On 15.09.2014 09:22, Andrei Alexandrescu wrote:
> On 9/15/14, 8:58 AM, Rainer Schuetze wrote:
>>
>>
>> On 15.09.2014 07:49, Andrei Alexandrescu wrote:
>>>> I haven't found a single lock, is single threading by design or is
>>>> thread-safety on your todo?
>>>
>>> Currently shared strings are not addressed.
>>
>> Please also consider usage with const and immutable:
>>
>> * both will disallow changing the reference count without casting
>
> I think these work fine. If not, please send examples.
>

Hmm, seems fine when I try it. It feels like a bug in the type system, though: when you make a copy of const(RCXString) to some RCXString, it removes the const from the referenced RCBuffer struct mbuf!?

>> * immutable means implicitely shared between threads, so you'll have to
>> make RCString thread-safe even if shared isn't explicitly supported.
>
> Hmmm, good point. That's a bug. Immutable postblit and dtors should use
> atomic ops.
>
>> Unfortunately, I've yet to see an efficient thread-safe implementation
>> of reference counting (i.e. without locks).
>
> No locks needed, just interlocked ++/--.

Eager reference counting with atomics is not thread safe. See the discussions about automatic reference counting.

>
>> VC used to have reference counted strings, but moved away from it. Maybe
>> it doesn't pull its own weight in the face of the
>> small-string-optimization.
>
> The reason of C++ strings moving away from refcounting is not strongly
> related to interlocked refcounting being slow.

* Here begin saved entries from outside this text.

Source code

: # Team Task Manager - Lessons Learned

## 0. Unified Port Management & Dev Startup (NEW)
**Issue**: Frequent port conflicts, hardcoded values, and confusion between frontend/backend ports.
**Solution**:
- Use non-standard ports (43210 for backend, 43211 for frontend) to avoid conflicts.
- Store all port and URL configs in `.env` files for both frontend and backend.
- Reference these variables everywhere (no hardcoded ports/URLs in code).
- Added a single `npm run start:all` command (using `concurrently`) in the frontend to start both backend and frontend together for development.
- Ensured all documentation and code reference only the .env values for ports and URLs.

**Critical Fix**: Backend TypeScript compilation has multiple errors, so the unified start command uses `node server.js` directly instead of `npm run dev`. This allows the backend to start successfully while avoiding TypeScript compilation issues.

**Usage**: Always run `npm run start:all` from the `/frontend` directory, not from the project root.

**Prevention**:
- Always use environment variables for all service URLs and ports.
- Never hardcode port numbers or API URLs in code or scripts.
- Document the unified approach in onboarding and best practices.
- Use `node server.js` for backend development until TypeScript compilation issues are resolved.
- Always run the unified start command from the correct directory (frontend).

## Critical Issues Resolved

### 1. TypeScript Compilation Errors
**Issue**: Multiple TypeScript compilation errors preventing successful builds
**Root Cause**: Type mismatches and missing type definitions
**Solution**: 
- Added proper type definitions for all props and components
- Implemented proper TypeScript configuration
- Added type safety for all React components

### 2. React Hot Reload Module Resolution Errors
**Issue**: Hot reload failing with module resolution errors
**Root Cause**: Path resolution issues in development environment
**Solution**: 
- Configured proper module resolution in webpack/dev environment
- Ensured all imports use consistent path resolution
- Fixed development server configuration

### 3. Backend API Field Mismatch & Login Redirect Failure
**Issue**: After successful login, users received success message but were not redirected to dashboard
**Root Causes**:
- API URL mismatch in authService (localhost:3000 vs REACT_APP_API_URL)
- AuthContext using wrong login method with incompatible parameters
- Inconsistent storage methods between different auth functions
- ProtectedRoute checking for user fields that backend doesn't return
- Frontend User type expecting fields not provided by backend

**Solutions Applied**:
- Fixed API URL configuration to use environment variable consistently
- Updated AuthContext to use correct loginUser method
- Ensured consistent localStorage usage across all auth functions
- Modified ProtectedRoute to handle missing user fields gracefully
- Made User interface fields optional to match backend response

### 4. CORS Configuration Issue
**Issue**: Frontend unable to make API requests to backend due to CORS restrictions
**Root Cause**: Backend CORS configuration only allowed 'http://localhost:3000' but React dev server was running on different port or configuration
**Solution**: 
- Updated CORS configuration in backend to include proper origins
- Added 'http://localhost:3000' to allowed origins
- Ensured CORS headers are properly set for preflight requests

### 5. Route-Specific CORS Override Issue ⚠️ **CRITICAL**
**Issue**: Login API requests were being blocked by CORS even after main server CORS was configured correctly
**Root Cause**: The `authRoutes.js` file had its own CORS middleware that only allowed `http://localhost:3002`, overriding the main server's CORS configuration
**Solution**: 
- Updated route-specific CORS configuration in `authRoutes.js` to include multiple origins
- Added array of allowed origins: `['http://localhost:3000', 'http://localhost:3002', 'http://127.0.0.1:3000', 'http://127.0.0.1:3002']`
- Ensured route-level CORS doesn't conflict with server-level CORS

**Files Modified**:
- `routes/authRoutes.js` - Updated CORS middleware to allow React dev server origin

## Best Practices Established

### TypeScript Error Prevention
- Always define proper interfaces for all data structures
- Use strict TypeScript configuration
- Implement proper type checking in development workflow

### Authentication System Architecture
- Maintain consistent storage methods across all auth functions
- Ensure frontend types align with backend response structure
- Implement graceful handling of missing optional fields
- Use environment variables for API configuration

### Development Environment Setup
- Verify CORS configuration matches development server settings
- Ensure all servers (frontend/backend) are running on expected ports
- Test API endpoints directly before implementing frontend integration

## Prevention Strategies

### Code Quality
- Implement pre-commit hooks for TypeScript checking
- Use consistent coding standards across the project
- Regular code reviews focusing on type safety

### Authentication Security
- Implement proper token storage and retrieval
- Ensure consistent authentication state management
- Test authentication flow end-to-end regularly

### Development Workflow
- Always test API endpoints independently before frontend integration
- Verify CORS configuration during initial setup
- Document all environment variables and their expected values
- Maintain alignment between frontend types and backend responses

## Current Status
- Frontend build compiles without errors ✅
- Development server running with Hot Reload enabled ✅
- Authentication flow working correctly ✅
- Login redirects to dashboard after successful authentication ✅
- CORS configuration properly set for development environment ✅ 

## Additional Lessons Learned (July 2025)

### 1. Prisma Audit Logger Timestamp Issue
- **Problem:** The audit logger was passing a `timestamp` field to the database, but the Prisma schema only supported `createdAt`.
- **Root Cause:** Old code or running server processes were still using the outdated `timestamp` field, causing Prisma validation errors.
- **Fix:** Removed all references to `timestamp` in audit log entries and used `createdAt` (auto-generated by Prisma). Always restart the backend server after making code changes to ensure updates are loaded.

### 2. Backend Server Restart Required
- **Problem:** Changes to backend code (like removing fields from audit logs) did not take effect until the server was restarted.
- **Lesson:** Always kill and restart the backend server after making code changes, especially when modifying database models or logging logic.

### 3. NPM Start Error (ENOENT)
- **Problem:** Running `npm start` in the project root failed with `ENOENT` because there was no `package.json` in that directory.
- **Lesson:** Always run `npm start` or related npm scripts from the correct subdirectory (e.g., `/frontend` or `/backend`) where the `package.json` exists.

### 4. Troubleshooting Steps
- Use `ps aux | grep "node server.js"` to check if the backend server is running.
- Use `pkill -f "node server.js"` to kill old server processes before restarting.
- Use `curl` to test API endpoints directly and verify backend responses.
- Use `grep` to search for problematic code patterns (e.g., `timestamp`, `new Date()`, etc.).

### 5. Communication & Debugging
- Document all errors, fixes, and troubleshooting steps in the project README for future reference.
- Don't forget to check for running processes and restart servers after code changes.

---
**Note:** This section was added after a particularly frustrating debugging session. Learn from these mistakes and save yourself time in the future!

Yes, they did not care for thread safety back then. IIRC they had no small-buffer-optimization. With that, reference counting only kicks in with large strings.

If we need a lock on these for proper reference counting, it's still better than making a copy including a global lock by the allocator.

Rainer
September 15, 2014
On 9/15/14, 9:56 AM, Rainer Schuetze wrote:
> On 15.09.2014 09:22, Andrei Alexandrescu wrote:
>> On 9/15/14, 8:58 AM, Rainer Schuetze wrote:
>>>
>>>
>>> On 15.09.2014 07:49, Andrei Alexandrescu wrote:
>>>>> I haven't found a single lock, is single threading by design or is
>>>>> thread-safety on your todo?
>>>>
>>>> Currently shared strings are not addressed.
>>>
>>> Please also consider usage with const and immutable:
>>>
>>> * both will disallow changing the reference count without casting
>>
>> I think these work fine. If not, please send examples.
>>
>
> Hmm, seems fine when I try it. It feels like a bug in the type system,
> though: when you make a copy of const(RCXString) to some RCXString, it
> removes the const from the referenced RCBuffer struct mbuf!?

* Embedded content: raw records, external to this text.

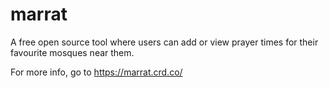 # marrat

A free open source tool where users can add or view prayer times for their favourite mosques near them. 

For more info, go to https://marrat.crd.co/  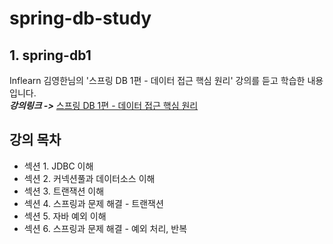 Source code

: # spring-db-study

## 1. spring-db1

Inflearn 김영한님의 '스프링 DB 1편 - 데이터 접근 핵심 원리' 강의를 듣고 학습한 내용입니다.  
***강의링크 ->*** [스프링 DB 1편 - 데이터 접근 핵심 원리](https://www.inflearn.com/course/%EC%8A%A4%ED%94%84%EB%A7%81-db-1)

## 강의 목차   

- 섹션 1. JDBC 이해
- 섹션 2. 커넥션풀과 데이터소스 이해
- 섹션 3. 트랜잭션 이해
- 섹션 4. 스프링과 문제 해결 - 트랜잭션
- 섹션 5. 자바 예외 이해
- 섹션 6. 스프링과 문제 해결 - 예외 처리, 반복

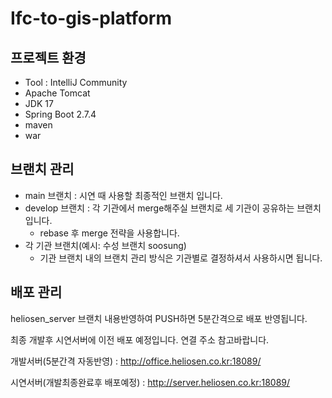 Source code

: # Ifc-to-gis-platform
## 프로젝트 환경
- Tool : IntelliJ Community
- Apache Tomcat
- JDK 17
- Spring Boot 2.7.4
- maven
- war


## 브랜치 관리
- main 브랜치 : 시연 때 사용할 최종적인 브랜치 입니다.
- develop 브랜치 : 각 기관에서 merge해주실 브랜치로 세 기관이 공유하는 브랜치입니다. <br>
  - rebase 후 merge 전략을 사용합니다.
- 각 기관 브랜치(예시: 수성 브랜치 soosung)
  - 기관 브랜치 내의 브랜치 관리 방식은 기관별로 결정하셔서 사용하시면 됩니다.


## 배포 관리 
heliosen_server 브랜치 내용반영하여 PUSH하면 5분간격으로 배포 반영됩니다.

최종 개발후 시연서버에 이전 배포 예정입니다. 연결 주소 참고바랍니다.

개발서버(5분간격 자동반영) : 
http://office.heliosen.co.kr:18089/

시연서버(개발최종완료후 배포예정) :
http://server.heliosen.co.kr:18089/
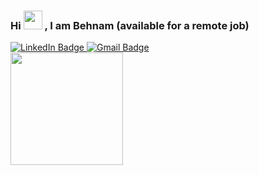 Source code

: ### Hi   <img src="https://media.giphy.com/media/hvRJCLFzcasrR4ia7z/giphy.gif" width="30px"/> , I am Behnam (available for a remote job)

<!--
**behnamhosseini/behnamhosseini** is a ✨ _special_ ✨ repository because its `README.md` (this file) appears on your GitHub profile.


Here are some ideas to get you started:

- 🔭 I’m currently working on ...
- 🌱 I’m currently learning ...
- 👯 I’m looking to collaborate on ...
- 🤔 I’m looking for help with ...
- 💬 Ask me about ...
- 📫 How to reach me: ...
- 😄 Pronouns: ...
- ⚡ Fun fact: ...
-->

<div id="badges">
  <a href="https://www.linkedin.com/in/behnam-hoseyni-904949164/">
    <img src="https://img.shields.io/badge/LinkedIn-blue?style=for-the-badge&logo=linkedin&logoColor=white" alt="LinkedIn Badge"/>
  </a>
  <a href="your-twitter-URL">
    <img src="https://img.shields.io/badge/Gmail-blue?style=for-the-badge&logo=gmail&logoColor=white" alt="Gmail Badge"/>
  </a>
</div>

<img height="180em" src="https://github-readme-stats.vercel.app/api?username=behnamhosseini&show_icons=true&hide_border=true&&count_private=true&include_all_commits=true" />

The conversion relies on pure constructors. As I noted in the opening post, I also think there's something too lax in there. If you have a reduced example that shows a type system breakage without cast, please submit.

>>> * immutable means implicitely shared between threads, so you'll have to
>>> make RCString thread-safe even if shared isn't explicitly supported.
>>
>> Hmmm, good point. That's a bug. Immutable postblit and dtors should use
>> atomic ops.
>>
>>> Unfortunately, I've yet to see an efficient thread-safe implementation
>>> of reference counting (i.e. without locks).
>>
>> No locks needed, just interlocked ++/--.
>
> Eager reference counting with atomics is not thread safe. See the
> discussions about automatic reference counting.

I'm not sure about that discussion, but there's good evidence from C++ that refcounting with atomics works. What was the smoking gun?


Andrei

September 15, 2014
On Monday, 15 September 2014 at 17:23:32 UTC, Andrei Alexandrescu
wrote:
> I'm not sure about that discussion, but there's good evidence from C++ that refcounting with atomics works. What was the smoking gun?

http://www.gotw.ca/gotw/045.htm
September 15, 2014
>> I'm not sure about that discussion, but there's good evidence from C++ that refcounting with atomics works. What was the smoking gun?
>
> http://www.gotw.ca/gotw/045.htm

 I don't see how that link answers Andrei's question? He just compares different methods of implementing COW.